[Stored data entries]
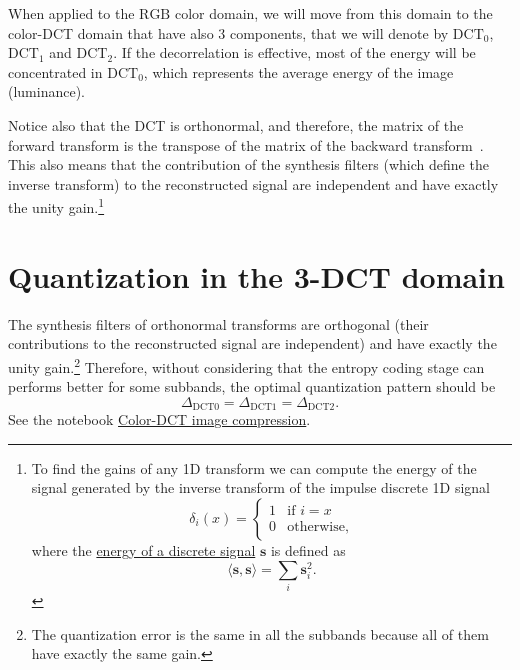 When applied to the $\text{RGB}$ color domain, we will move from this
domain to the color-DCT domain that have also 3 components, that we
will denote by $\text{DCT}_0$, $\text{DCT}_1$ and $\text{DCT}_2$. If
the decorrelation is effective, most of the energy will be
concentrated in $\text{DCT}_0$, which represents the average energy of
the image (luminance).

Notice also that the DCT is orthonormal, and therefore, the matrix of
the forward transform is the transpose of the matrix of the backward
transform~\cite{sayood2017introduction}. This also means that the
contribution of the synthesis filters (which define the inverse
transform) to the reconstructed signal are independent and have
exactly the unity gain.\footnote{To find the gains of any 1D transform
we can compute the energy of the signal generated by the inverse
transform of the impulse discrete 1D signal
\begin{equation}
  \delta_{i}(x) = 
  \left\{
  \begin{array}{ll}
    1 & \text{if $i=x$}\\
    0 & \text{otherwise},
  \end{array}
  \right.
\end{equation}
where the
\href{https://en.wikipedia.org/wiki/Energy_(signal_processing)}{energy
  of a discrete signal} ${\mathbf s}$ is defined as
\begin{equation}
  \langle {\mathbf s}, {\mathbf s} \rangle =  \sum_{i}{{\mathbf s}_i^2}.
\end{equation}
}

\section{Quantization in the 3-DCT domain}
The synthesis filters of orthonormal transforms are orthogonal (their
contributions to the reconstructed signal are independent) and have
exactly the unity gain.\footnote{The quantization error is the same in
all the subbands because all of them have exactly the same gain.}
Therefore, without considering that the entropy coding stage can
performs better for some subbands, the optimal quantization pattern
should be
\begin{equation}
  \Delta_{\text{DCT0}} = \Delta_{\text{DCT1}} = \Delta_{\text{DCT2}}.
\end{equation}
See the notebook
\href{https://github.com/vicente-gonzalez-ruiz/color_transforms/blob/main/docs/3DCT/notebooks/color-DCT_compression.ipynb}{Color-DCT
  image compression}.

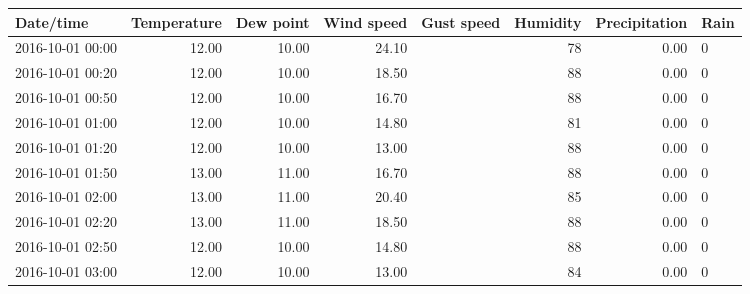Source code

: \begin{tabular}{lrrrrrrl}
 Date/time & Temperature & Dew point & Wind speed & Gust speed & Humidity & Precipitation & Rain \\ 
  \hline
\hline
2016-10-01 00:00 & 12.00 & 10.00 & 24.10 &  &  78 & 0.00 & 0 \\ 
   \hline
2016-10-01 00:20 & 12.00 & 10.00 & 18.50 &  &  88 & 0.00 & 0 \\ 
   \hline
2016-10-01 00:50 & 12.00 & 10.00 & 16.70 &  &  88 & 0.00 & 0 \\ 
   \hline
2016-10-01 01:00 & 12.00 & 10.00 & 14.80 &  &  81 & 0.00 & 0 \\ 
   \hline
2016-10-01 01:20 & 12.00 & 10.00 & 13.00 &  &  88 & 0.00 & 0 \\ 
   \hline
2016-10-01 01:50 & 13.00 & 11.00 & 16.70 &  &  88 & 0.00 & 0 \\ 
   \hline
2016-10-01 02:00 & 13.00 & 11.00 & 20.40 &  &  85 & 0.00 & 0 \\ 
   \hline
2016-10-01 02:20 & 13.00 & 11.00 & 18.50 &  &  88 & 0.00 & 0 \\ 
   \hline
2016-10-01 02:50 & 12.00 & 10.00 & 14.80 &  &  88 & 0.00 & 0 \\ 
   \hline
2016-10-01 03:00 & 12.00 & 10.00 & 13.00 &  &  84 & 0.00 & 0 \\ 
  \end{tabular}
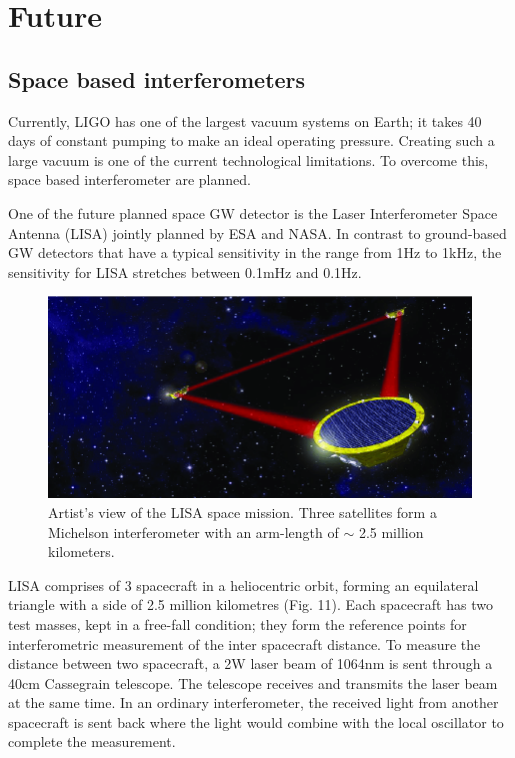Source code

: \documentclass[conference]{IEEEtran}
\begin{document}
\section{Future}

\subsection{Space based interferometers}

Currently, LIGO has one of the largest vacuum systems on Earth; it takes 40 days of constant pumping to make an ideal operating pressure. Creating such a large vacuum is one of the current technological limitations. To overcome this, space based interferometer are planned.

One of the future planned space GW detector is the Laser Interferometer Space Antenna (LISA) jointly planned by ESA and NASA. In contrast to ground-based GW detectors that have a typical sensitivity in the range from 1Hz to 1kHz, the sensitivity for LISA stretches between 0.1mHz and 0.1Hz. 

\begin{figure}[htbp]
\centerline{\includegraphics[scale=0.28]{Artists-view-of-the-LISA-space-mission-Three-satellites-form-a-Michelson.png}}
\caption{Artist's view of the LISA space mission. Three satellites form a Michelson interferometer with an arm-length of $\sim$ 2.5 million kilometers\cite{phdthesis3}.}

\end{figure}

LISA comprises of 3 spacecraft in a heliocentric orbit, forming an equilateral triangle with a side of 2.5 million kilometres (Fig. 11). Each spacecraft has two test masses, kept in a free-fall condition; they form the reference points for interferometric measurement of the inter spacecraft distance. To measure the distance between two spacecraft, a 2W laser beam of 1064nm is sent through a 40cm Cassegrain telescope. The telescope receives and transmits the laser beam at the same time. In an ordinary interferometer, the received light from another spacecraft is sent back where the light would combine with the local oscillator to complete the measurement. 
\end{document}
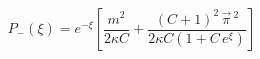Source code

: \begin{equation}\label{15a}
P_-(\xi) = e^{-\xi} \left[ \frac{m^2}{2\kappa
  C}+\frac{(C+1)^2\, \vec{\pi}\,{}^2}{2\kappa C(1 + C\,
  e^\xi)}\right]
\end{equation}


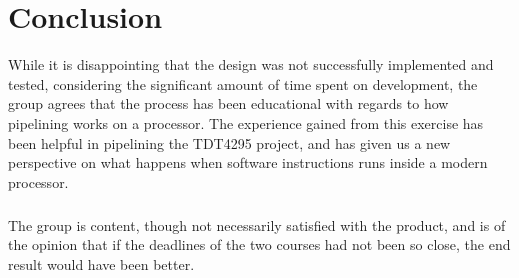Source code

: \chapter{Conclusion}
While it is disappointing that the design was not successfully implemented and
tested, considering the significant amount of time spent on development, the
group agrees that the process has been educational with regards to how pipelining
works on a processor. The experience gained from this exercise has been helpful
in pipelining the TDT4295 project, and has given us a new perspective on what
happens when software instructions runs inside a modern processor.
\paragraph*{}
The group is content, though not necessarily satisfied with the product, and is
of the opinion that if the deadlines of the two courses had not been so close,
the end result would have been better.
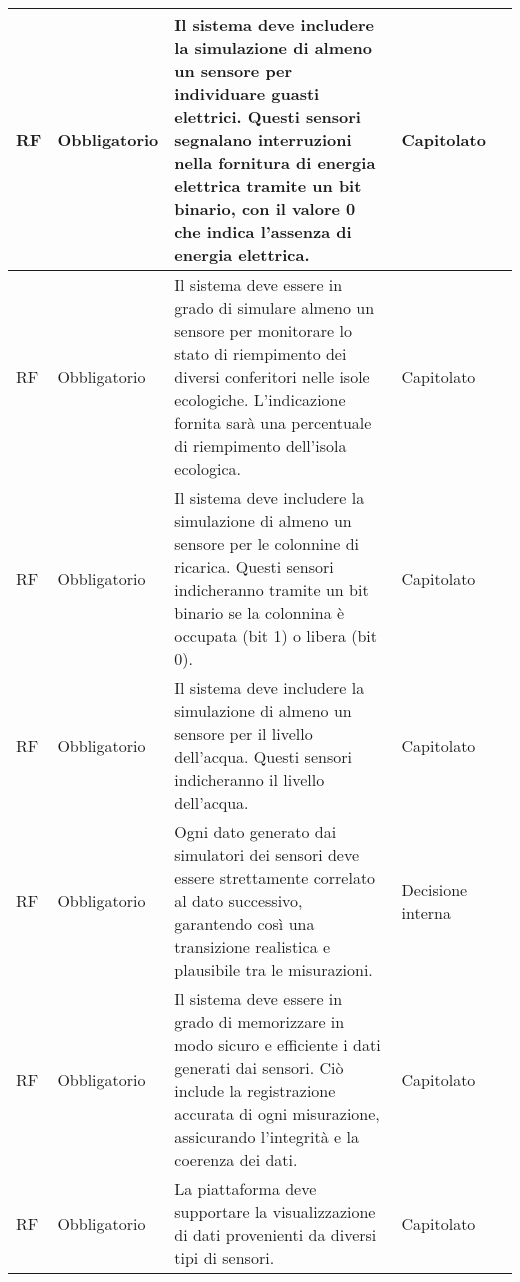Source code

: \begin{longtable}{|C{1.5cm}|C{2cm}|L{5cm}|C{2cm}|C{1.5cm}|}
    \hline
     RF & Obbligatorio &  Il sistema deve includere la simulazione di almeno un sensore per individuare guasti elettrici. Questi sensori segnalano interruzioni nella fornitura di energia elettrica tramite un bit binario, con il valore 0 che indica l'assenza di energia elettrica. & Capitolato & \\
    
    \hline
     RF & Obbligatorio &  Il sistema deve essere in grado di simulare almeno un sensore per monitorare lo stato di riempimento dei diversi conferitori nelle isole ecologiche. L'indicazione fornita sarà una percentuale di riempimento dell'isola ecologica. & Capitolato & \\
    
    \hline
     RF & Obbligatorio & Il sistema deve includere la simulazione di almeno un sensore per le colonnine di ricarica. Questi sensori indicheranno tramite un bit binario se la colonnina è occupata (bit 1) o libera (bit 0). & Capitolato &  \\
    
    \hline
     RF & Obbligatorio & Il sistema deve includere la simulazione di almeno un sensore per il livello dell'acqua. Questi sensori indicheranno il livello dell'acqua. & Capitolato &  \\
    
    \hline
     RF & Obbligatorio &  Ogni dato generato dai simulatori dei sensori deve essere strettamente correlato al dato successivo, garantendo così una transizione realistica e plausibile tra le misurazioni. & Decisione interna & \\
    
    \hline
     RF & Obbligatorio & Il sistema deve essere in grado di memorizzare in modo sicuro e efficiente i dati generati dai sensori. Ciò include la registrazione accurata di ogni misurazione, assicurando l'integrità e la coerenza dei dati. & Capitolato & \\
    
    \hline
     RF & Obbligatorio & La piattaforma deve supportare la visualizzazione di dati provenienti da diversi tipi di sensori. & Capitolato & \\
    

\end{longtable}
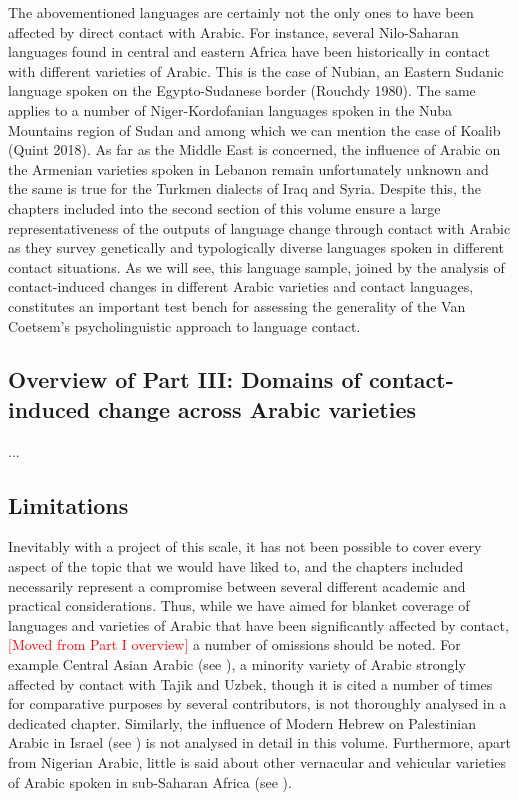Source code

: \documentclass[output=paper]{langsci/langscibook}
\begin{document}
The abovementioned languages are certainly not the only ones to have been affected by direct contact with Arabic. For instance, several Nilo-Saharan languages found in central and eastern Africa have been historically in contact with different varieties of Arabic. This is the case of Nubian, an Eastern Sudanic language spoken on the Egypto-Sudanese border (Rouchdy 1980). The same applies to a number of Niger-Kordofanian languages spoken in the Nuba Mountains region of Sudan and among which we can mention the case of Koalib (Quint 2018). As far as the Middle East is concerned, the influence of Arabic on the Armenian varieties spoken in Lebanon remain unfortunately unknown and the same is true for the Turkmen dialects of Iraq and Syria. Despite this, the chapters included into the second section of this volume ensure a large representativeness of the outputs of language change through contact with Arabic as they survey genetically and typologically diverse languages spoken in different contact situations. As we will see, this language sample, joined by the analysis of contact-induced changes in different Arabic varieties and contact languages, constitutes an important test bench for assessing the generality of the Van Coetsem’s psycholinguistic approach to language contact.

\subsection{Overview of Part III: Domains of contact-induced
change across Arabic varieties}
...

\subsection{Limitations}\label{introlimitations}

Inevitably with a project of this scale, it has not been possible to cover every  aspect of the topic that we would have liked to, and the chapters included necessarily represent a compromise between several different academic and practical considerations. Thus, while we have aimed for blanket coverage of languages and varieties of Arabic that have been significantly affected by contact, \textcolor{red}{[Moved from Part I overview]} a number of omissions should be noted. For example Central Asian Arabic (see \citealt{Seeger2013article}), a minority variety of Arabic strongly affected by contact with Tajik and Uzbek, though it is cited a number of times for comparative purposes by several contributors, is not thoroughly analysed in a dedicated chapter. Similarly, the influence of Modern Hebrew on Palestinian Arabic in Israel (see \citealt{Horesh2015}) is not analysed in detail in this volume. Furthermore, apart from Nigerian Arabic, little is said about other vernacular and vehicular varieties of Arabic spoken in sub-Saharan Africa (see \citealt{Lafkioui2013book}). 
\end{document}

__The problem__: Once the line with "change across Arabic" is found, transcribe it and each line after it through the final line of the entries, exactly and only.

__Written response__:
change across Arabic varieties}
...

\subsection{Limitations}\label{introlimitations}

Inevitably with a project of this scale, it has not been possible to cover every  aspect of the topic that we would have liked to, and the chapters included necessarily represent a compromise between several different academic and practical considerations. Thus, while we have aimed for blanket coverage of languages and varieties of Arabic that have been significantly affected by contact, \textcolor{red}{[Moved from Part I overview]} a number of omissions should be noted. For example Central Asian Arabic (see \citealt{Seeger2013article}), a minority variety of Arabic strongly affected by contact with Tajik and Uzbek, though it is cited a number of times for comparative purposes by several contributors, is not thoroughly analysed in a dedicated chapter. Similarly, the influence of Modern Hebrew on Palestinian Arabic in Israel (see \citealt{Horesh2015}) is not analysed in detail in this volume. Furthermore, apart from Nigerian Arabic, little is said about other vernacular and vehicular varieties of Arabic spoken in sub-Saharan Africa (see \citealt{Lafkioui2013book}). 
\end{document}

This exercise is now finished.